TLR sinyalizasyonunun altında yatan mekanizmaların araştırılması, aşılar sırasında kullanılan adjuvanların spesifik antijenlere karşı adaptif bağışıklık yanıtlarını artırmada neden bu kadar önemli olduğunu anlamada önemli olmuştur. Bununla birlikte, yaygın adjuvanların neden olduğu bağışıklık artırıcı etkiler için TLR aktivasyonunun gerekli olmadığı bilgisiyle, büyük olasılıkla TLR'lerin yanı sıra henüz karakterize edilmemiş başka reseptörlerin de olduğu sonucuna varılabilir ve gelecekteki araştırmalara kapı açılabilir.

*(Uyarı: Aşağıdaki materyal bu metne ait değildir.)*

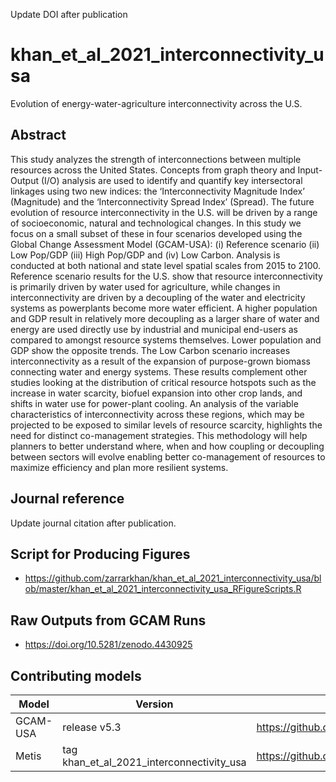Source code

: Update DOI after publication


# khan_et_al_2021_interconnectivity_usa
Evolution of energy-water-agriculture interconnectivity across the U.S.

## Abstract
This study analyzes the strength of interconnections between multiple resources across the United States. Concepts from graph theory and Input-Output (I/O) analysis are used to identify and quantify key intersectoral linkages using two new indices: the ‘Interconnectivity Magnitude Index’ (Magnitude) and the ‘Interconnectivity Spread Index’ (Spread). The future evolution of resource interconnectivity in the U.S. will be driven by a range of socioeconomic, natural and technological changes. In this study we focus on a small subset of these in four scenarios developed using the Global Change Assessment Model (GCAM-USA): (i) Reference scenario (ii) Low Pop/GDP (iii) High Pop/GDP and (iv) Low Carbon. Analysis is conducted at both national and state level spatial scales from 2015 to 2100. Reference scenario results for the U.S. show that resource interconnectivity is primarily driven by water used for agriculture, while changes in interconnectivity are driven by a decoupling of the water and electricity systems as powerplants become more water efficient. A higher population and GDP result in relatively more decoupling as a larger share of water and energy are used directly use by industrial and municipal end-users as compared to amongst resource systems themselves. Lower population and GDP show the opposite trends. The Low Carbon scenario increases interconnectivity as a result of the expansion of purpose-grown biomass connecting water and energy systems. These results complement other studies looking at the distribution of critical resource hotspots such as the increase in water scarcity, biofuel expansion into other crop lands, and shifts in water use for power-plant cooling. An analysis of the variable characteristics of interconnectivity across these regions, which may be projected to be exposed to similar levels of resource scarcity, highlights the need for distinct co-management strategies. This methodology will help planners to better understand where, when and how coupling or decoupling between sectors will evolve enabling better co-management of resources to maximize efficiency and plan more resilient systems. 

## Journal reference
Update journal citation after publication.

## Script for Producing Figures
- https://github.com/zarrarkhan/khan_et_al_2021_interconnectivity_usa/blob/master/khan_et_al_2021_interconnectivity_usa_RFigureScripts.R

## Raw Outputs from GCAM Runs
- https://doi.org/10.5281/zenodo.4430925

## Contributing models
| Model | Version | Repository Link |
|-------|---------|-----------------|
| GCAM-USA | release v5.3 | https://github.com/JGCRI/gcam-core/tree/gcam-v5.3|
| Metis | tag khan_et_al_2021_interconnectivity_usa | https://github.com/JGCRI/metis/tree/khan_et_al_2021_interconnectivity_usa|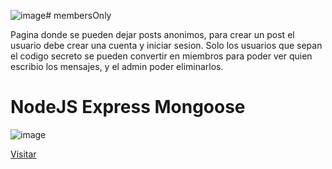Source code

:![image](https://github.com/LaVieja1/membersOnly/assets/65514301/abd7a0bb-2fef-4d31-9e71-f7196457baba)# membersOnly

Pagina donde se pueden dejar posts anonimos, para crear un post el usuario debe crear una cuenta y iniciar sesion. Solo los usuarios que sepan el codigo secreto se pueden convertir en miembros para poder ver quien escribio los mensajes, y el admin poder eliminarlos.

# NodeJS Express Mongoose

![image](https://github.com/LaVieja1/membersOnly/assets/65514301/c041f867-7254-46e0-9a1b-65655ea51af0)

[Visitar](https://membersonly-rp29.onrender.com/)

Körfez Savaşı'ndan sonraki raporlar, şarbon aşısı adjuvanları ile Amerikan ve İngiliz birliklerindeki Körfez Savaşı sendromu arasında ilişki kurdu.[49][50] Amerika Birleşik Devletleri Savunma Bakanlığı iddiaları şiddetle reddetti.
Dünya Sağlık Örgütü 2006 yılında bir adjuvan olarak skualenin güvenliğini tartışırken "aşıya bağlı herhangi bir advers olayı tespit etmek için takip yapılması gerekeceğini" belirtmiştir.[51] DSÖ tarafından böyle bir takip yayınlanmamıştır.
Daha sonra, Amerikan Ulusal Biyoteknoloji Bilgi Merkezi, aşı adjuvanlarının karşılaştırmalı güvenliğini tartışan ve "adjuvan alanında kalan en büyük zorluğun, adjuvanlar ile narkolepsi, makrofajik miyofasit veya Alzheimer hastalığı gibi nadir aşı advers reaksiyonları arasındaki potansiyel ilişkiyi deşifre etmek olduğunu" belirten bir makale yayınladı.[52]